■ TASK DATA

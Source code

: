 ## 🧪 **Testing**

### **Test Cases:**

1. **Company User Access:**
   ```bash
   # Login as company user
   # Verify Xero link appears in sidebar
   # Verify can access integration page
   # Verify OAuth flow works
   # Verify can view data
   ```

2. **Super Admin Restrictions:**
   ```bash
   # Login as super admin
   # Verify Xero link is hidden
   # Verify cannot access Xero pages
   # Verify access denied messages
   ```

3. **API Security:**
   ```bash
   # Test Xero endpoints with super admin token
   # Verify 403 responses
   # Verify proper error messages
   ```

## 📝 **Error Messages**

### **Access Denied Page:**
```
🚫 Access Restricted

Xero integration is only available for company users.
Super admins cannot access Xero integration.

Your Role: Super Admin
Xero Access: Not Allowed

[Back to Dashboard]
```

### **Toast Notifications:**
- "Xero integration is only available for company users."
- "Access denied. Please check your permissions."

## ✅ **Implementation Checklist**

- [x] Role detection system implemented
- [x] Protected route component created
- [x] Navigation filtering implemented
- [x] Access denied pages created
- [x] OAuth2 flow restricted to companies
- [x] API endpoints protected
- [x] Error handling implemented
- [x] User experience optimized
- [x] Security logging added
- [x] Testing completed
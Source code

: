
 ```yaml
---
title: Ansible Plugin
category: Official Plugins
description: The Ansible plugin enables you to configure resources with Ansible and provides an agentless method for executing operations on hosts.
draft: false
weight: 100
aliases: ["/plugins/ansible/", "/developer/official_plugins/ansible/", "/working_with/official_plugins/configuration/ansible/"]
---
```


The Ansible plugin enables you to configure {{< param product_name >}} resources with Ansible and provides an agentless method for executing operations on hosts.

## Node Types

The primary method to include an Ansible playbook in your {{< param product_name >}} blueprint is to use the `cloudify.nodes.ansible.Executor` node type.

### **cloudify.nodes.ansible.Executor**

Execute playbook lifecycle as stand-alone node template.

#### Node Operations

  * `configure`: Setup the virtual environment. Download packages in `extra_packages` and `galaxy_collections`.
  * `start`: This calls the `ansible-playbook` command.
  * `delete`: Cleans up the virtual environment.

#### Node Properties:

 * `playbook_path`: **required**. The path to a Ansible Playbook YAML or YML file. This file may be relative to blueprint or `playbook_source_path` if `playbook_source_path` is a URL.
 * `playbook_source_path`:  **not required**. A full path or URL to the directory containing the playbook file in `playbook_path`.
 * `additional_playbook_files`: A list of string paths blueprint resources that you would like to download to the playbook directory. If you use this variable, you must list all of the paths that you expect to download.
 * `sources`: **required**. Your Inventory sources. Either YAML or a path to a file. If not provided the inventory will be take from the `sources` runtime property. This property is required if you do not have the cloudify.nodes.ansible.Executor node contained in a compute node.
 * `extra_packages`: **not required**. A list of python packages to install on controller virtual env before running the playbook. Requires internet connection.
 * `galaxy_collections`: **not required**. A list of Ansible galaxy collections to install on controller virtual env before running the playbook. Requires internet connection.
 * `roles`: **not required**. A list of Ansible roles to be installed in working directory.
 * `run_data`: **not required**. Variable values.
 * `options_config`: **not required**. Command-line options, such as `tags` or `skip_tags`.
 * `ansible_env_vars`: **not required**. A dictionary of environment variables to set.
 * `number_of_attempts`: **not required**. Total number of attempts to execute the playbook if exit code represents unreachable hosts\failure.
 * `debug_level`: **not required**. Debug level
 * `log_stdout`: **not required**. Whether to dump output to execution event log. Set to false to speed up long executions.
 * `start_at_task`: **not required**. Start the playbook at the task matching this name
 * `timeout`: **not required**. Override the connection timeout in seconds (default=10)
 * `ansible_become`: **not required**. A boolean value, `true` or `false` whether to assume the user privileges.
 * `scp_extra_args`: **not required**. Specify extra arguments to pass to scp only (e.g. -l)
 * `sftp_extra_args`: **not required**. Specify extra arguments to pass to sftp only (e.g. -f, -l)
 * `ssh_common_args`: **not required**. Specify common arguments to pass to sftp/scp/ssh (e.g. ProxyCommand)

■ TASK DESCRIPTION
Filter the entries down to the lines that hold "endpoints". Copy those lines.

■ OUTPUT FOR THIS TASK
   # Test Xero endpoints with super admin token
- [x] API endpoints protected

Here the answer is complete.